═════ RECORDS FOR PROCESSING

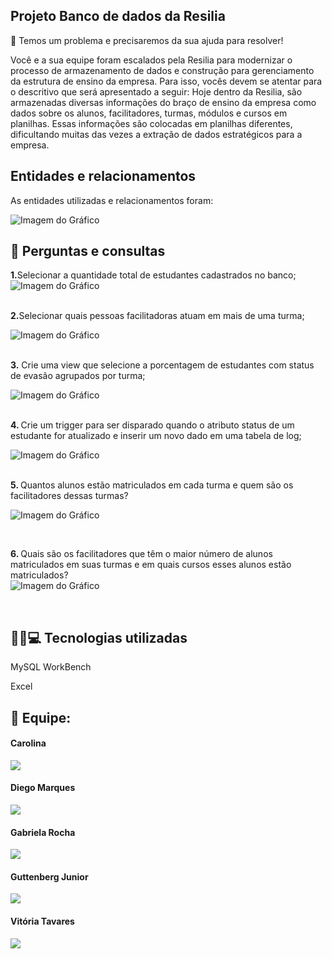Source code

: ## <strong>Projeto  Banco de dados da Resilia</strong>


🎯 Temos um problema e precisaremos da sua ajuda para resolver!

Você e a sua equipe foram escalados pela Resilia para modernizar o processo
de armazenamento de dados e construção para gerenciamento da estrutura
de ensino da empresa.
Para isso, vocês devem se atentar para o descritivo que será apresentado a
seguir:
Hoje dentro da Resilia, são armazenadas diversas informações do braço de
ensino da empresa como dados sobre os alunos, facilitadores, turmas,
módulos e cursos em planilhas. Essas informações são colocadas em
planilhas diferentes, dificultando muitas das vezes a extração de dados
estratégicos para a empresa.


## Entidades e relacionamentos

As entidades utilizadas e relacionamentos foram:

![Imagem do Gráfico](https://i.ibb.co/S3CMYYj/modelo-fisico.png)



## 📑 Perguntas e consultas

 <strong>1.</strong>Selecionar a quantidade total de estudantes cadastrados no banco;
 <br>
![Imagem do Gráfico](https://i.ibb.co/Dps9ft3/perg1.jpg)

<br>
 <strong>2.</strong>Selecionar quais pessoas facilitadoras atuam em mais de uma turma;
 <br>
 
![Imagem do Gráfico](https://i.ibb.co/w0rfzgT/perg2.jpg)

<br>
<strong>3.</strong> Crie uma view que selecione a porcentagem de estudantes com status de evasão agrupados por turma;
 <br>
 
![Imagem do Gráfico](https://github.com/GuttenbergJr/Projeto_Grupo_M2_DB_Resilia/assets/114154174/6e68b24c-4d56-4b1b-aef2-8822a9aa085f)

<br>
<strong>4. </strong>Crie um trigger para ser disparado quando o atributo status de um estudante for atualizado e inserir um novo dado em uma tabela de log;
 <br>
 
![Imagem do Gráfico](https://github.com/GuttenbergJr/Projeto_Grupo_M2_DB_Resilia/assets/114154174/d00722e9-8e9d-4284-b46c-03b0d1d8eca8)

<br>
<strong>5. </strong>Quantos alunos estão matriculados em cada turma e quem são os facilitadores dessas turmas?
 <br>
 
![Imagem do Gráfico](https://github.com/GuttenbergJr/Projeto_Grupo_M2_DB_Resilia/assets/114154174/eb098dba-33b9-45ed-8914-31604e6a06a0)

<br>

<strong>6. </strong>Quais são os facilitadores que têm o maior número de alunos matriculados em suas turmas e em quais cursos esses alunos estão matriculados?
 <br>
![Imagem do Gráfico](https://github.com/GuttenbergJr/Projeto_Grupo_M2_DB_Resilia/assets/114154174/fe181dac-d51e-42a3-9f22-5e944b94993e)


<br>

## 🔨🔧💻 Tecnologias utilizadas
 
  
MySQL WorkBench
  
Excel


## 🤝 Equipe:



</a> <h4>Carolina</h4>
<a style="display: block;" href="https://github.com/carolrc" target="_blank">
<img src="https://img.shields.io/badge/GitHub-100000?style=for-the-badge&logo=github&logoColor=white">


</a> <h4>Diego Marques</h4>
<a style="display: block;" href="https://github.com/Diegool97" target="_blank">
<img src="https://img.shields.io/badge/GitHub-100000?style=for-the-badge&logo=github&logoColor=white">


</a> <h4>Gabriela Rocha</h4>
<a style="display: block;" href="https://github.com/gabirc26" target="_blank">
<img src="https://img.shields.io/badge/GitHub-100000?style=for-the-badge&logo=github&logoColor=white">


</a> <h4>Guttenberg Junior</h4>
<a style="display: block;" href="https://github.com/GuttenbergJr" target="_blank">
<img src="https://img.shields.io/badge/GitHub-100000?style=for-the-badge&logo=github&logoColor=white">


</a> <h4>Vitória Tavares</h4>
<a style="display: block;" href="https://github.com/VihProgramer" target="_blank">
<img src="https://img.shields.io/badge/GitHub-100000?style=for-the-badge&logo=github&logoColor=white">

══════════

■ WORK ORDER
All records are to be reproduced exactly; the pictures are to be omitted.

■ ANSWER TO THE PROBLEM
Source code

: ## <strong>Projeto  Banco de dados da Resilia</strong>


🎯 Temos um problema e precisaremos da sua ajuda para resolver!

Você e a sua equipe foram escalados pela Resilia para modernizar o processo
de armazenamento de dados e construção para gerenciamento da estrutura
de ensino da empresa.
Para isso, vocês devem se atentar para o descritivo que será apresentado a
seguir:
Hoje dentro da Resilia, são armazenadas diversas informações do braço de
ensino da empresa como dados sobre os alunos, facilitadores, turmas,
módulos e cursos em planilhas. Essas informações são colocadas em
planilhas diferentes, dificultando muitas das vezes a extração de dados
estratégicos para a empresa.


## Entidades e relacionamentos

As entidades utilizadas e relacionamentos foram:

![Imagem do Gráfico](https://i.ibb.co/S3CMYYj/modelo-fisico.png)



## 📑 Perguntas e consultas

 <strong>1.</strong>Selecionar a quantidade total de estudantes cadastrados no banco;
 <br>
![Imagem do Gráfico](https://i.ibb.co/Dps9ft3/perg1.jpg)

<br>
 <strong>2.</strong>Selecionar quais pessoas facilitadoras atuam em mais de uma turma;
 <br>
 
![Imagem do Gráfico](https://i.ibb.co/w0rfzgT/perg2.jpg)

<br>
<strong>3.</strong> Crie uma view que selecione a porcentagem de estudantes com status de evasão agrupados por turma;
 <br>
 
![Imagem do Gráfico](https://github.com/GuttenbergJr/Projeto_Grupo_M2_DB_Resilia/assets/114154174/6e68b24c-4d56-4b1b-aef2-8822a9aa085f)

<br>
<strong>4. </strong>Crie um trigger para ser disparado quando o atributo status de um estudante for atualizado e inserir um novo dado em uma tabela de log;
 <br>
 
![Imagem do Gráfico](https://github.com/GuttenbergJr/Projeto_Grupo_M2_DB_Resilia/assets/114154174/d00722e9-8e9d-4284-b46c-03b0d1d8eca8)

<br>
<strong>5. </strong>Quantos alunos estão matriculados em cada turma e quem são os facilitadores dessas turmas?
 <br>
 
![Imagem do Gráfico](https://github.com/GuttenbergJr/Projeto_Grupo_M2_DB_Resilia/assets/114154174/eb098dba-33b9-45ed-8914-31604e6a06a0)

<br>

<strong>6. </strong>Quais são os facilitadores que têm o maior número de alunos matriculados em suas turmas e em quais cursos esses alunos estão matriculados?
 <br>
![Imagem do Gráfico](https://github.com/GuttenbergJr/Projeto_Grupo_M2_DB_Resilia/assets/114154174/fe181dac-d51e-42a3-9f22-5e944b94993e)


<br>

## 🔨🔧💻 Tecnologias utilizadas
 
  
MySQL WorkBench
  
Excel


## 🤝 Equipe:



</a> <h4>Carolina</h4>
<a style="display: block;" href="https://github.com/carolrc" target="_blank">
<img src="https://img.shields.io/badge/GitHub-100000?style=for-the-badge&logo=github&logoColor=white">


</a> <h4>Diego Marques</h4>
<a style="display: block;" href="https://github.com/Diegool97" target="_blank">
<img src="https://img.shields.io/badge/GitHub-100000?style=for-the-badge&logo=github&logoColor=white">


</a> <h4>Gabriela Rocha</h4>
<a style="display: block;" href="https://github.com/gabirc26" target="_blank">
<img src="https://img.shields.io/badge/GitHub-100000?style=for-the-badge&logo=github&logoColor=white">


</a> <h4>Guttenberg Junior</h4>
<a style="display: block;" href="https://github.com/GuttenbergJr" target="_blank">
<img src="https://img.shields.io/badge/GitHub-100000?style=for-the-badge&logo=github&logoColor=white">


</a> <h4>Vitória Tavares</h4>
<a style="display: block;" href="https://github.com/VihProgramer" target="_blank">
<img src="https://img.shields.io/badge/GitHub-100000?style=for-the-badge&logo=github&logoColor=white">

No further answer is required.